- Jeffreys, Sheila. (2014). Gender Hurts, London and New York: Routledge
- Hausman, Bernice L. (1995). Changing Sex: Transexuality, Technology and the Idea of Gender, Durham and London: Duke University Press
I shall postpone necessary preliminary
remarks and dive head-first into the juicy outrageous bits. Jeffreys pulls no
punches, and combines academic analysis with shocking and uncomfortable
anecdotes and images. There are no ‘trigger warnings’, and her robust,
matter-of-fact style will appear shocking to some readers. Under the section
heading ‘Surgery for male-bodied transgenders’, we learn of the difficulties
experienced by people with surgically constructed vaginas:
In one case […]
the skin of the scrotum that had been used in the constructed vagina had not
had electrolysis to remove the pubic hair and the hair grew inside the vagina:
‘One day I was making love and something didn’t feel right. There was this
little ball of hair like a Brillo pad in my vagina.’ A surgeon pulled the hair
out of him but warned it would continually grow back[i].
Gender
Hurts devotes an entire chapter to the experiences of women married to men
who transgender in middle age. Typically, these are heterosexual men with a
fetish for cross-dressing. They tend to embrace stereotypical notions of
femininity, and their practices place great strain on their wives. Jeffreys
describes the experience of Helen Boyd, a women with critical sensibilities who
‘never knew exactly what feeling like a woman was supposed to mean and rejected
femininity as socially constructed and constricting’:
…her husband
told her he did know what it was to feel like a woman, and it was certainly not
what she had ever felt. She explains: “The more I encouraged him to find an
identity that felt comfortable and natural to him, the more unnatural he seemed
to me. His manners changed, as did the way he used his hands. He flipped his
hair and started using a new voice.” She hoped his behaviour was just a “phase”

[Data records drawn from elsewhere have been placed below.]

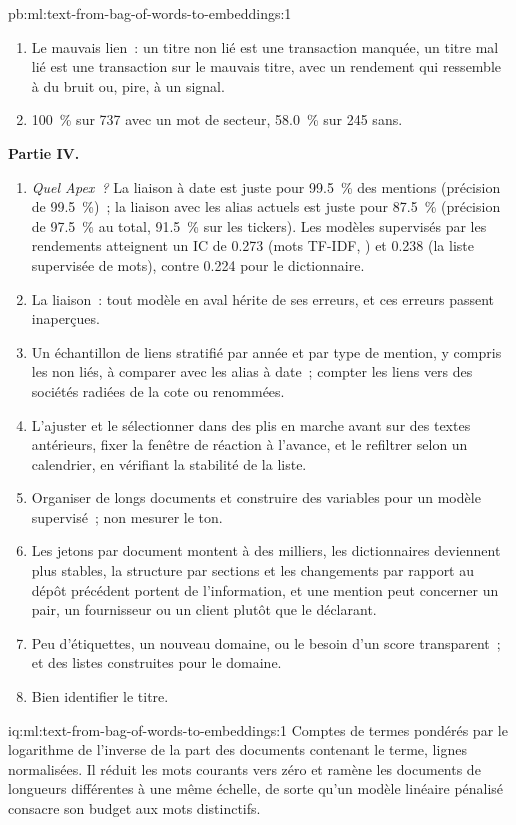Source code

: \begin{solution}{pb:ml:text-from-bag-of-words-to-embeddings:1}
\begin{enumerate}[resume]
titulaire (précision de 91.5~\% sur les tickers).
\item Le mauvais lien~: un titre non lié est une transaction manquée, un titre mal lié est une transaction sur le mauvais titre, avec un
rendement qui ressemble à du bruit ou, pire, à un signal.
\item 100~\% sur 737 avec un mot de secteur, 58.0~\% sur 245 sans.
\end{enumerate}
\textbf{Partie IV.}
\begin{enumerate}[resume]
\item \emph{Quel Apex~?} La liaison à date est juste pour 99.5~\% des mentions (précision de 99.5~\%)~; la liaison avec les alias actuels
est juste pour 87.5~\% (précision de 97.5~\% au total, 91.5~\% sur les tickers). Les modèles supervisés par les rendements atteignent un IC de 0.273
(mots TF-IDF, ) et 0.238 (la liste supervisée de mots), contre 0.224 pour le dictionnaire.
\item La liaison~: tout modèle en aval hérite de ses erreurs, et ces erreurs passent inaperçues.
\item Un échantillon de liens stratifié par année et par type de mention, y compris les non liés, à comparer avec les alias à date~;
compter les liens vers des sociétés radiées de la cote ou renommées.
\item L'ajuster et le sélectionner dans des plis en marche avant sur des textes antérieurs, fixer la fenêtre de réaction à l'avance, et le refiltrer selon un
calendrier, en vérifiant la stabilité de la liste.
\item Organiser de longs documents et construire des variables pour un modèle supervisé~; non mesurer le ton.
\item Les jetons par document montent à des milliers, les dictionnaires deviennent plus stables, la structure par sections et les changements par rapport au
dépôt précédent portent de l'information, et une mention peut concerner un pair, un fournisseur ou un client plutôt que le déclarant.
\item Peu d'étiquettes, un nouveau domaine, ou le besoin d'un score transparent~; et des listes construites pour le domaine.
\item Bien identifier le titre.
\end{enumerate}
\end{solution}

\begin{solution}{iq:ml:text-from-bag-of-words-to-embeddings:1}
Comptes de termes pondérés par le logarithme de l'inverse de la part des documents contenant le terme, lignes normalisées. Il réduit les mots courants
vers zéro et ramène les documents de longueurs différentes à une même échelle, de sorte qu'un modèle linéaire pénalisé consacre son budget aux
mots distinctifs.
\end{solution}

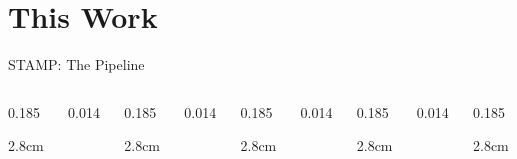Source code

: \documentclass[aspectratio=169,10pt]{beamer}
\begin{document}
\section{This Work}
\begin{frame}{STAMP: The Pipeline}
  \begin{columns}[T]
    \begin{column}{0.185\textwidth}\begin{cardh}{2.8cm}\end{cardh}\end{column}
    \begin{column}{0.014\textwidth}\vspace{12mm}\centering{\color{Steel}$\to$}\end{column}
    \begin{column}{0.185\textwidth}\begin{cardh}{2.8cm}\end{cardh}\end{column}
    \begin{column}{0.014\textwidth}\vspace{12mm}\centering{\color{Steel}$\to$}\end{column}
    \begin{column}{0.185\textwidth}\begin{cardh}{2.8cm}\end{cardh}\end{column}
    \begin{column}{0.014\textwidth}\vspace{12mm}\centering{\color{Steel}$\to$}\end{column}
    \begin{column}{0.185\textwidth}\begin{cardh}{2.8cm}\end{cardh}\end{column}
    \begin{column}{0.014\textwidth}\vspace{12mm}\centering{\color{Steel}$\to$}\end{column}
    \begin{column}{0.185\textwidth}\begin{cardh}{2.8cm}\end{cardh}\end{column}

\end{columns}
\end{frame}
\end{document}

because “I felt as if I were living with Britney Spears. It was like sleeping
with the enemy[ii].”
Another chapter is devoted to the
issue of women’s spaces, and the morally aggressive politics of the transgender
lobby to gain male access to these spaces. The Michigan Womyn’s Music Festival,
a women’s only event which has been running since 1976, has been repeatedly
targeted by transgender activists. In 2010 the tactics used became
‘particularly violent and aggressive’:
Camp Trans […]
“vandalised the festival and threatened festival goers”. A flyer being
distributed by the activists showed a rather extraordinary degree of woman
hating: “A hot load from my monstrous tranny-cock embodies womanhood more than
the pieces of menstrual [sic] art
your transphobic cunts could ever hope to create[iii]”.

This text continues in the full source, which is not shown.